Wednesday, November 13, 2019

Learning from Non-Fiction Picture Books

Visit Alyson Beecher on Wednesdays for Non-Fiction Picture Books at Kidlit Frenzy.  Thanks to her hosting and sharing and those who add their posts, you can discover and celebrate terrific nonfiction picture books!  I always learn from these books, am happy that they are more and more available today for children, for everyone!

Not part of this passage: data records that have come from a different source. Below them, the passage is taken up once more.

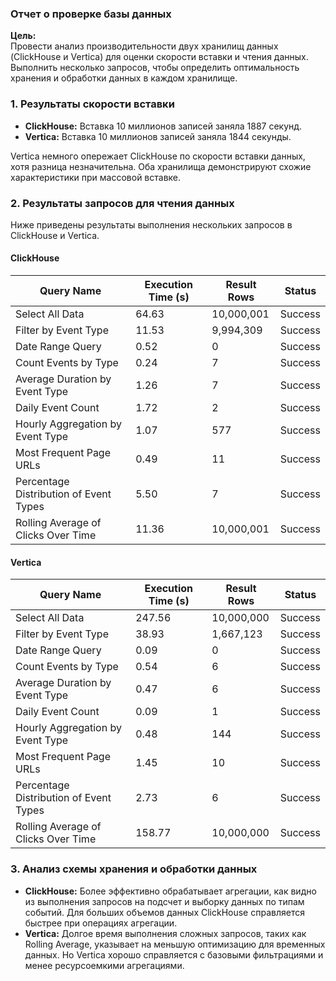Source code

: ### Отчет о проверке базы данных

**Цель:**  
Провести анализ производительности двух хранилищ данных (ClickHouse и Vertica) для оценки скорости вставки и чтения данных. Выполнить несколько запросов, чтобы определить оптимальность хранения и обработки данных в каждом хранилище.

### 1. Результаты скорости вставки

- **ClickHouse:** Вставка 10 миллионов записей заняла 1887 секунд.
- **Vertica:** Вставка 10 миллионов записей заняла 1844 секунды.

Vertica немного опережает ClickHouse по скорости вставки данных, хотя разница незначительна. Оба хранилища демонстрируют схожие характеристики при массовой вставке.

### 2. Результаты запросов для чтения данных

Ниже приведены результаты выполнения нескольких запросов в ClickHouse и Vertica.

#### ClickHouse
| Query Name                          | Execution Time (s) | Result Rows | Status  |
|-------------------------------------|---------------------|-------------|---------|
| Select All Data                     | 64.63              | 10,000,001  | Success |
| Filter by Event Type                | 11.53              | 9,994,309   | Success |
| Date Range Query                    | 0.52               | 0           | Success |
| Count Events by Type                | 0.24               | 7           | Success |
| Average Duration by Event Type      | 1.26               | 7           | Success |
| Daily Event Count                   | 1.72               | 2           | Success |
| Hourly Aggregation by Event Type    | 1.07               | 577         | Success |
| Most Frequent Page URLs             | 0.49               | 11          | Success |
| Percentage Distribution of Event Types | 5.50           | 7           | Success |
| Rolling Average of Clicks Over Time | 11.36              | 10,000,001  | Success |

#### Vertica
| Query Name                          | Execution Time (s) | Result Rows | Status  |
|-------------------------------------|---------------------|-------------|---------|
| Select All Data                     | 247.56             | 10,000,000  | Success |
| Filter by Event Type                | 38.93              | 1,667,123   | Success |
| Date Range Query                    | 0.09               | 0           | Success |
| Count Events by Type                | 0.54               | 6           | Success |
| Average Duration by Event Type      | 0.47               | 6           | Success |
| Daily Event Count                   | 0.09               | 1           | Success |
| Hourly Aggregation by Event Type    | 0.48               | 144         | Success |
| Most Frequent Page URLs             | 1.45               | 10          | Success |
| Percentage Distribution of Event Types | 2.73           | 6           | Success |
| Rolling Average of Clicks Over Time | 158.77             | 10,000,000  | Success |

### 3. Анализ схемы хранения и обработки данных

- **ClickHouse:** Более эффективно обрабатывает агрегации, как видно из выполнения запросов на подсчет и выборку данных по типам событий. Для больших объемов данных ClickHouse справляется быстрее при операциях агрегации.
- **Vertica:** Долгое время выполнения сложных запросов, таких как Rolling Average, указывает на меньшую оптимизацию для временных данных. Но Vertica хорошо справляется с базовыми фильтрациями и менее ресурсоемкими агрегациями.
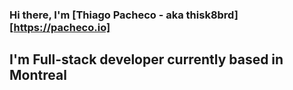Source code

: ### Hi there, I'm [Thiago Pacheco - aka thisk8brd][https://pacheco.io]

## I'm Full-stack developer currently based in Montreal
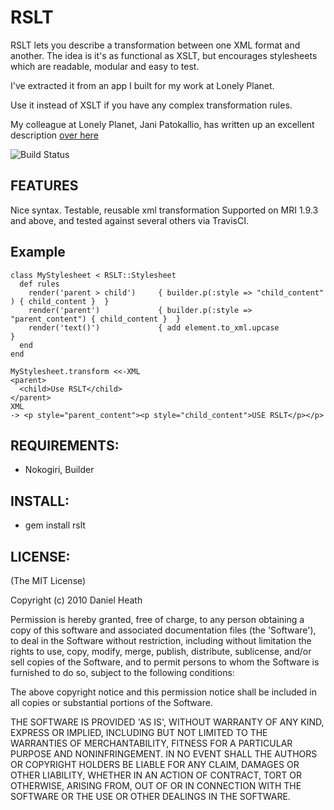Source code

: # RSLT

RSLT lets you describe a transformation between one XML format and another.
The idea is it's as functional as XSLT, but encourages stylesheets which are readable, modular and easy to test.

I've extracted it from an app I built for my work at Lonely Planet.

Use it instead of XSLT if you have any complex transformation rules.

My colleague at Lonely Planet, Jani Patokallio, has written up an excellent description [over here](http://engineering.lonelyplanet.com/2013/03/05/XML-Transformation-With-RSLT.html)

![Build Status](https://secure.travis-ci.org/DanielHeath/rslt.png "Build Status")

## FEATURES

Nice syntax.
Testable, reusable xml transformation
Supported on MRI 1.9.3 and above, and tested against several others via TravisCI.

## Example

    class MyStylesheet < RSLT::Stylesheet
      def rules
        render('parent > child')     { builder.p(:style => "child_content" ) { child_content }  }
        render('parent')             { builder.p(:style => "parent_content") { child_content }  }
        render('text()')             { add element.to_xml.upcase                                }
      end
    end

    MyStylesheet.transform <<-XML
    <parent>
      <child>Use RSLT</child>
    </parent>
    XML
    -> <p style="parent_content"><p style="child_content">USE RSLT</p></p>

## REQUIREMENTS:

* Nokogiri, Builder

## INSTALL:

* gem install rslt

## LICENSE:

(The MIT License)

Copyright (c) 2010 Daniel Heath

Permission is hereby granted, free of charge, to any person obtaining
a copy of this software and associated documentation files (the
'Software'), to deal in the Software without restriction, including
without limitation the rights to use, copy, modify, merge, publish,
distribute, sublicense, and/or sell copies of the Software, and to
permit persons to whom the Software is furnished to do so, subject to
the following conditions:

The above copyright notice and this permission notice shall be
included in all copies or substantial portions of the Software.

THE SOFTWARE IS PROVIDED 'AS IS', WITHOUT WARRANTY OF ANY KIND,
EXPRESS OR IMPLIED, INCLUDING BUT NOT LIMITED TO THE WARRANTIES OF
MERCHANTABILITY, FITNESS FOR A PARTICULAR PURPOSE AND NONINFRINGEMENT.
IN NO EVENT SHALL THE AUTHORS OR COPYRIGHT HOLDERS BE LIABLE FOR ANY
CLAIM, DAMAGES OR OTHER LIABILITY, WHETHER IN AN ACTION OF CONTRACT,
TORT OR OTHERWISE, ARISING FROM, OUT OF OR IN CONNECTION WITH THE
SOFTWARE OR THE USE OR OTHER DEALINGS IN THE SOFTWARE.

              Again with the computer science nonprofit Girls Who Code, Josh Funk and Sara Palacios take readers on another adventure, this time to an amusement park. One pleasing part here is that Pearl and her robot friend, Pascal whom we met in How To Code A Sandcastle, are back, and discover right away that their top goal, to ride that fabulous Python Coaster, may need to wait a bit. The line is so, so long. Pearl begins with a map and announces she'll use "code" for their day. When a coding term is introduced, Funk gives clear, easy-to-understand, definitions. For example, they have ten tokens for rides and Pearl is going to keep track through using a "variable", which holds information, this time those tokens! They begin with a Ferris wheel (robots ride free) which is one token. And since they love the ride, Pearl explains a "loop", which repeats the action of "one token-one ride". There follows a few other needed actions/terms, all while having a great time on the rides, and all those other amusement park delights: trying to win a prize and ice cream! Oops, having fun this time means spending tokens and suddenly they're out but have still not been on that coaster. 
           Along with learning this new way to keep track of the new coding rules, the new challenge might also mean another code that's missing? When teachers want a way to introduce coding, using the colorfully designed illustrations in an amusement part, labeled with the instructions will aid the process. 

A favorite page gives an idea of the creative way Sara Palacios illustrates Josh's way of explanations, this time more about a "variable", but shown in the ice cream shop menu, with a diverse group of people happy to have some delicious ice cream! 

           There is an introduction by the founder, Reshma Saujani, of Girls Who CodeAdditional explanations of the code words can be found in the backmatter. Thanks to Josh Funk and Sara Palacios for another book that shows how coding works, can be helpful, and is easy to learn!


  1. Coding is really popular at our school! I love that there are books that go along with it. The vocabulary is still new to me!

    1. For those who are teaching younger students, these can serve as the beginning. Thanks, Michele.